Des heures de tergiversation (le «mot de l'année» selon Time) au terme desquelles je suis invariablement insatisfait. Je n'aurais pas dû, j'ai surévalué, j'ai oublié, je n'aurais pas dû écarter, que je me dis par la suite, pendant des semaines, parfaitement conscient de l'importance démesurée que j'accorde à cet exercice que d'autres considèrent comme futile.

C'est que, voyez-vous, j'aime les listes. Même celles, comme dit Charles Dantzig, qui ne servent à rien.

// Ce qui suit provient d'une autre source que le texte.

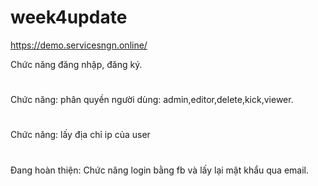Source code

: # week4update
 
https://demo.servicesngn.online/

Chức năng đăng nhập, đăng ký.
#
Chức năng: phân quyền người dùng: admin,editor,delete,kick,viewer.
#
Chức năng: lấy địa chỉ ip của user 
#
Đang hoàn thiện:
Chức năng login bằng fb và lấy lại mật khẩu qua email.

Et ce que j'aime par-dessus tout, ce sont les listes de fin d'année. Les listes de livres, de disques, de spectacles, de films. Elles me permettent de me rendre compte de tout ce que j'ai raté et que je peux rattraper. Ce qui me donne un peu le vertige. Les centaines de disques, les dizaines de livres, ces pièces de théâtre dont on ne peut être certain de la reprise. Et ce show de Bon Iver que j'ai failli aller voir... Quand on voit 200 films par année, on a l'impression d'avoir tout vu ce qui compte. Ce n'est jamais le cas.

J'aime les listes de fin d'année pour les découvertes que j'y fais, avec mon retard habituel de six à huit mois sur la plupart des spécialistes. Mais j'aime aussi les listes pour pouvoir les contester. Pour pouvoir haranguer leurs auteurs, seul dans mon salon. Pour dire à l'un: «Voyons donc, Melancholia dans ton top 10! C'est du Lars von Trier poseur, réchauffé et paresseux.» Ou à l'autre: «S'cuse, je pense que t'as oublié The Tree of Life. Où avais-tu la tête?»

Et je rédige des listes pour ceux qui comme moi aiment les listes, en espérant faire découvrir, aimer ou haïr des films. C'est tellement plus stimulant que de rester indifférent.